_WORK ORDER_: Where an image occurs, skip it and print the rest of the records verbatim.

_SOURCE INFORMATION_:
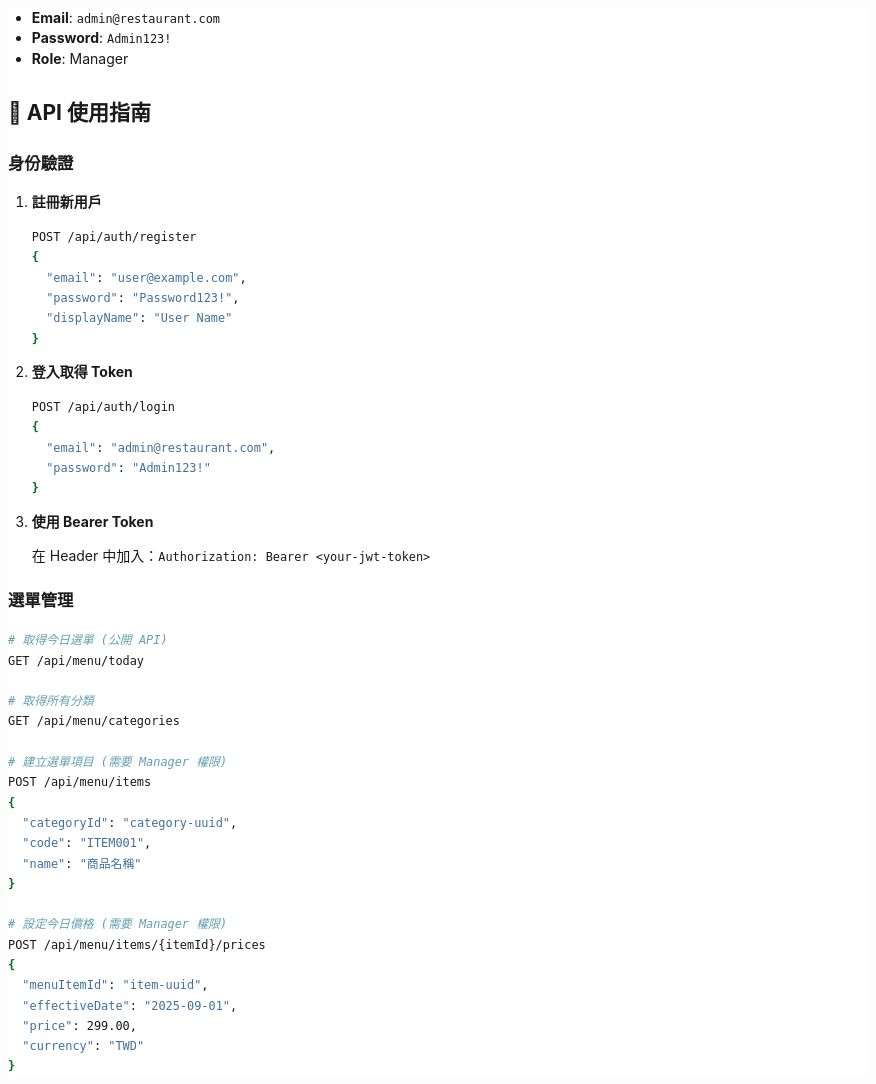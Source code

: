 - **Email**: `admin@restaurant.com`
- **Password**: `Admin123!`
- **Role**: Manager

## 📖 API 使用指南

### 身份驗證

1. **註冊新用戶**
   ```bash
   POST /api/auth/register
   {
     "email": "user@example.com",
     "password": "Password123!",
     "displayName": "User Name"
   }
   ```

2. **登入取得 Token**
   ```bash
   POST /api/auth/login
   {
     "email": "admin@restaurant.com", 
     "password": "Admin123!"
   }
   ```

3. **使用 Bearer Token**
   
   在 Header 中加入：`Authorization: Bearer <your-jwt-token>`

### 選單管理

```bash
# 取得今日選單 (公開 API)
GET /api/menu/today

# 取得所有分類
GET /api/menu/categories

# 建立選單項目 (需要 Manager 權限)
POST /api/menu/items
{
  "categoryId": "category-uuid",
  "code": "ITEM001", 
  "name": "商品名稱"
}

# 設定今日價格 (需要 Manager 權限)
POST /api/menu/items/{itemId}/prices
{
  "menuItemId": "item-uuid",
  "effectiveDate": "2025-09-01",
  "price": 299.00,
  "currency": "TWD"
}
```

_COMPLETED EXERCISE_:
Source code

: - **Email**: `admin@restaurant.com`
- **Password**: `Admin123!`
- **Role**: Manager

## 📖 API 使用指南

### 身份驗證

1. **註冊新用戶**
   ```bash
   POST /api/auth/register
   {
     "email": "user@example.com",
     "password": "Password123!",
     "displayName": "User Name"
   }
   ```

2. **登入取得 Token**
   ```bash
   POST /api/auth/login
   {
     "email": "admin@restaurant.com", 
     "password": "Admin123!"
   }
   ```

3. **使用 Bearer Token**
   
   在 Header 中加入：`Authorization: Bearer <your-jwt-token>`

### 選單管理

```bash
# 取得今日選單 (公開 API)
GET /api/menu/today

# 取得所有分類
GET /api/menu/categories

# 建立選單項目 (需要 Manager 權限)
POST /api/menu/items
{
  "categoryId": "category-uuid",
  "code": "ITEM001", 
  "name": "商品名稱"
}

# 設定今日價格 (需要 Manager 權限)
POST /api/menu/items/{itemId}/prices
{
  "menuItemId": "item-uuid",
  "effectiveDate": "2025-09-01",
  "price": 299.00,
  "currency": "TWD"
}
```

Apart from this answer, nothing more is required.